According to a study published in the scientific journal Nature Communications, terrestrial vegetation has increased the ability to absorb carbon dioxide by 17% over the past 30 years. Even more surprising is the fact, scientists say, that our green friends are now using less water than before. In other words, as the CO2 level rises, plants absorb it in large volumes and make it much more efficient.
“We found that increasing the level of CO2 leads to the fact that the plants of the planet began to use water more economically almost everywhere, whether it is dry places or wet,” noted the Australian scientists.

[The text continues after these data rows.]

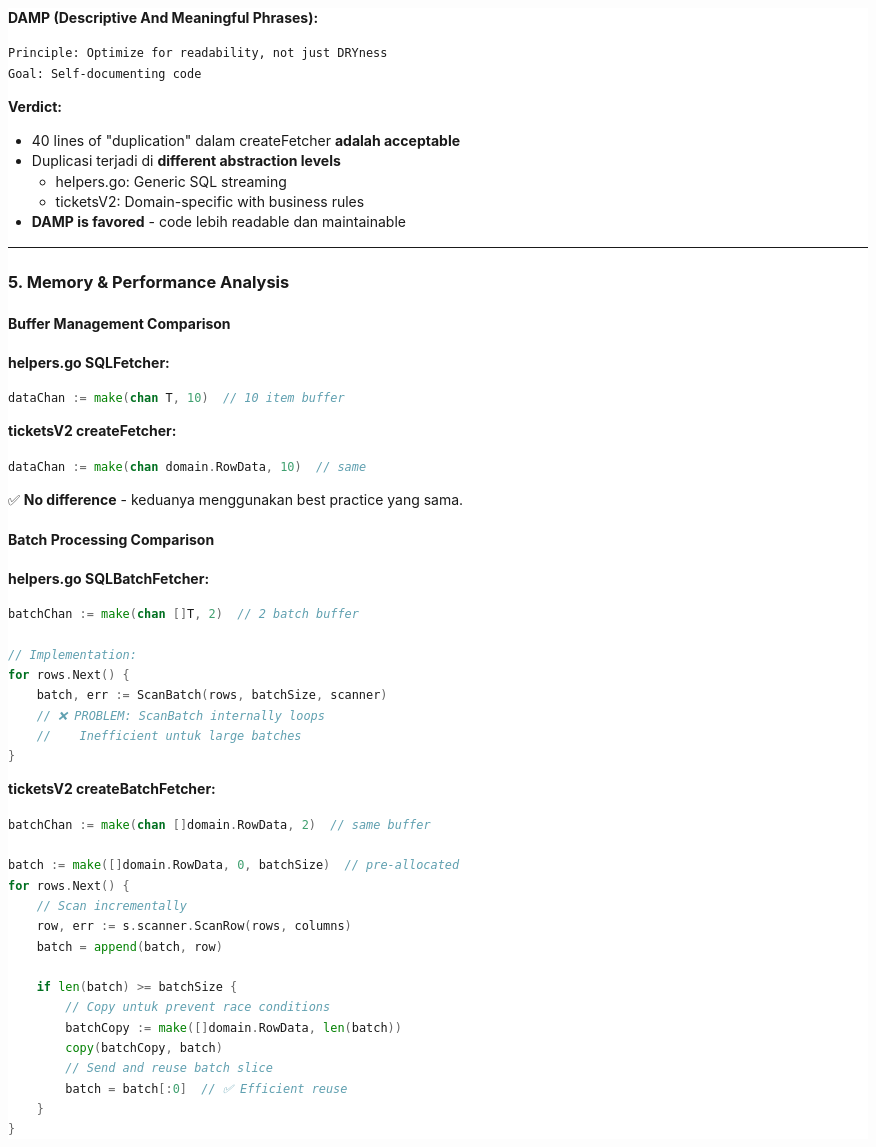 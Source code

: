 **DAMP (Descriptive And Meaningful Phrases):**
```
Principle: Optimize for readability, not just DRYness
Goal: Self-documenting code
```

**Verdict:**
- 40 lines of "duplication" dalam createFetcher **adalah acceptable**
- Duplicasi terjadi di **different abstraction levels**
  - helpers.go: Generic SQL streaming
  - ticketsV2: Domain-specific with business rules
- **DAMP is favored** - code lebih readable dan maintainable

---

### 5. Memory & Performance Analysis

#### Buffer Management Comparison

**helpers.go SQLFetcher:**
```go
dataChan := make(chan T, 10)  // 10 item buffer
```

**ticketsV2 createFetcher:**
```go
dataChan := make(chan domain.RowData, 10)  // same
```

✅ **No difference** - keduanya menggunakan best practice yang sama.

#### Batch Processing Comparison

**helpers.go SQLBatchFetcher:**
```go
batchChan := make(chan []T, 2)  // 2 batch buffer

// Implementation:
for rows.Next() {
    batch, err := ScanBatch(rows, batchSize, scanner)
    // ❌ PROBLEM: ScanBatch internally loops
    //    Inefficient untuk large batches
}
```

**ticketsV2 createBatchFetcher:**
```go
batchChan := make(chan []domain.RowData, 2)  // same buffer

batch := make([]domain.RowData, 0, batchSize)  // pre-allocated
for rows.Next() {
    // Scan incrementally
    row, err := s.scanner.ScanRow(rows, columns)
    batch = append(batch, row)

    if len(batch) >= batchSize {
        // Copy untuk prevent race conditions
        batchCopy := make([]domain.RowData, len(batch))
        copy(batchCopy, batch)
        // Send and reuse batch slice
        batch = batch[:0]  // ✅ Efficient reuse
    }
}
```
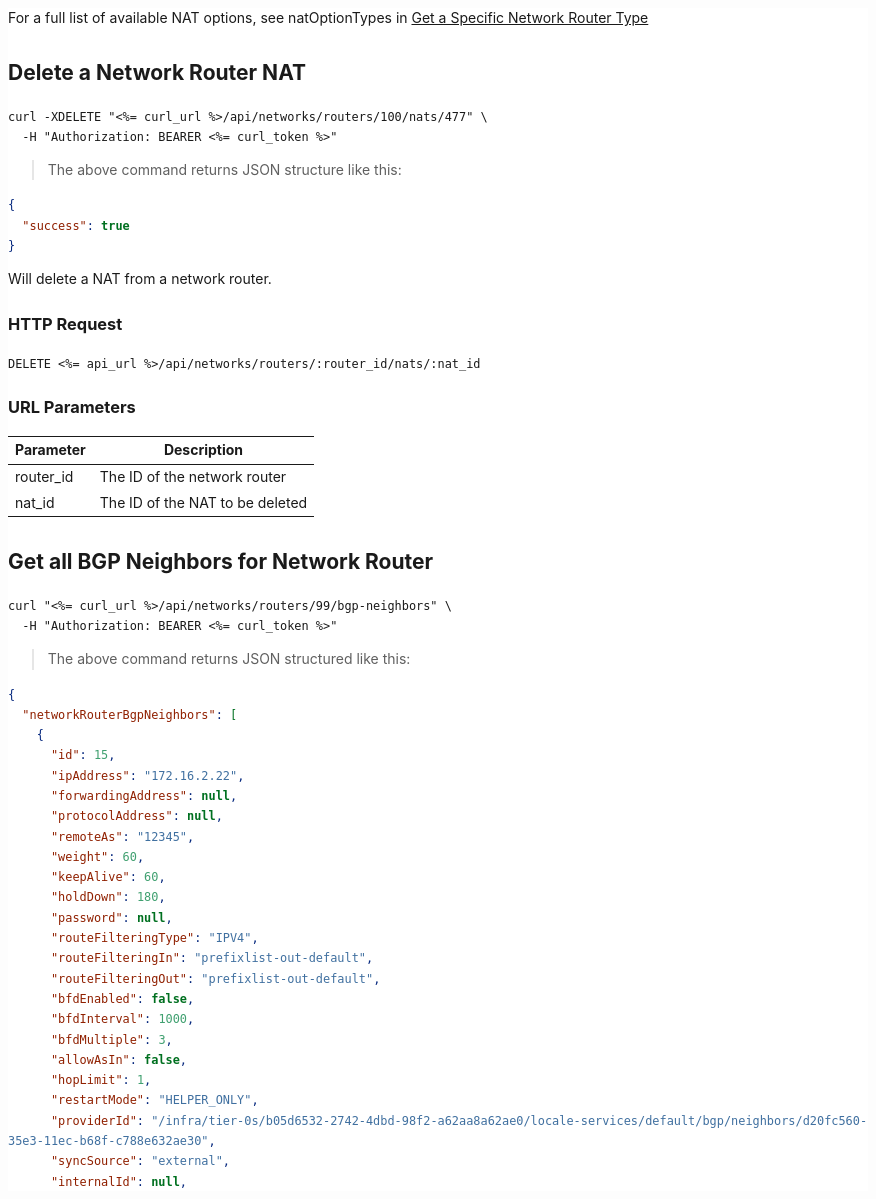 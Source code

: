 For a full list of available NAT options, see natOptionTypes in [Get a Specific Network Router Type](#get-a-specific-network-router-type)


## Delete a Network Router NAT

```shell
curl -XDELETE "<%= curl_url %>/api/networks/routers/100/nats/477" \
  -H "Authorization: BEARER <%= curl_token %>"
```

> The above command returns JSON structure like this:

```json
{
  "success": true
}
```

Will delete a NAT from a network router.

### HTTP Request

`DELETE <%= api_url %>/api/networks/routers/:router_id/nats/:nat_id`

### URL Parameters

Parameter | Description
--------- | -----------
router_id | The ID of the network router
nat_id | The ID of the NAT to be deleted


## Get all BGP Neighbors for Network Router

```shell
curl "<%= curl_url %>/api/networks/routers/99/bgp-neighbors" \
  -H "Authorization: BEARER <%= curl_token %>"
```

> The above command returns JSON structured like this:

```json
{
  "networkRouterBgpNeighbors": [
    {
      "id": 15,
      "ipAddress": "172.16.2.22",
      "forwardingAddress": null,
      "protocolAddress": null,
      "remoteAs": "12345",
      "weight": 60,
      "keepAlive": 60,
      "holdDown": 180,
      "password": null,
      "routeFilteringType": "IPV4",
      "routeFilteringIn": "prefixlist-out-default",
      "routeFilteringOut": "prefixlist-out-default",
      "bfdEnabled": false,
      "bfdInterval": 1000,
      "bfdMultiple": 3,
      "allowAsIn": false,
      "hopLimit": 1,
      "restartMode": "HELPER_ONLY",
      "providerId": "/infra/tier-0s/b05d6532-2742-4dbd-98f2-a62aa8a62ae0/locale-services/default/bgp/neighbors/d20fc560-35e3-11ec-b68f-c788e632ae30",
      "syncSource": "external",
      "internalId": null,
```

Since the 1950’s. The concentration of greenhouse gases in the atmosphere – carbon dioxide, methane and nitrogen oxide – is growing steadily. The problem is that CO2 keeps heat, not allowing it to dissipate beyond the atmosphere of the Earth. And the heat trapped becomes even warmer.
We see a payment for this – from the destruction of the huge Antarctic ice shield to the death of corals and animals, for example, polar bears.
Plants adapted to modern reality. NASA notes the significant effect of landscaping across the planet over the past 35 years. The rise in CO2 caused an unprecedented growth of plants. Although terrestrial vegetation needs water, its consumption has declined. But, most importantly, plants do much more with less resources. Namely, they absorb more carbon dioxide from the atmosphere. Together with the ocean and the soil, they are the key carbon funnels that produce almost a third of the CO2 from the atmosphere.
But plants can not save the world alone. Too much CO2 enters the atmosphere, and we need to help them – reduce greenhouse gas emissions.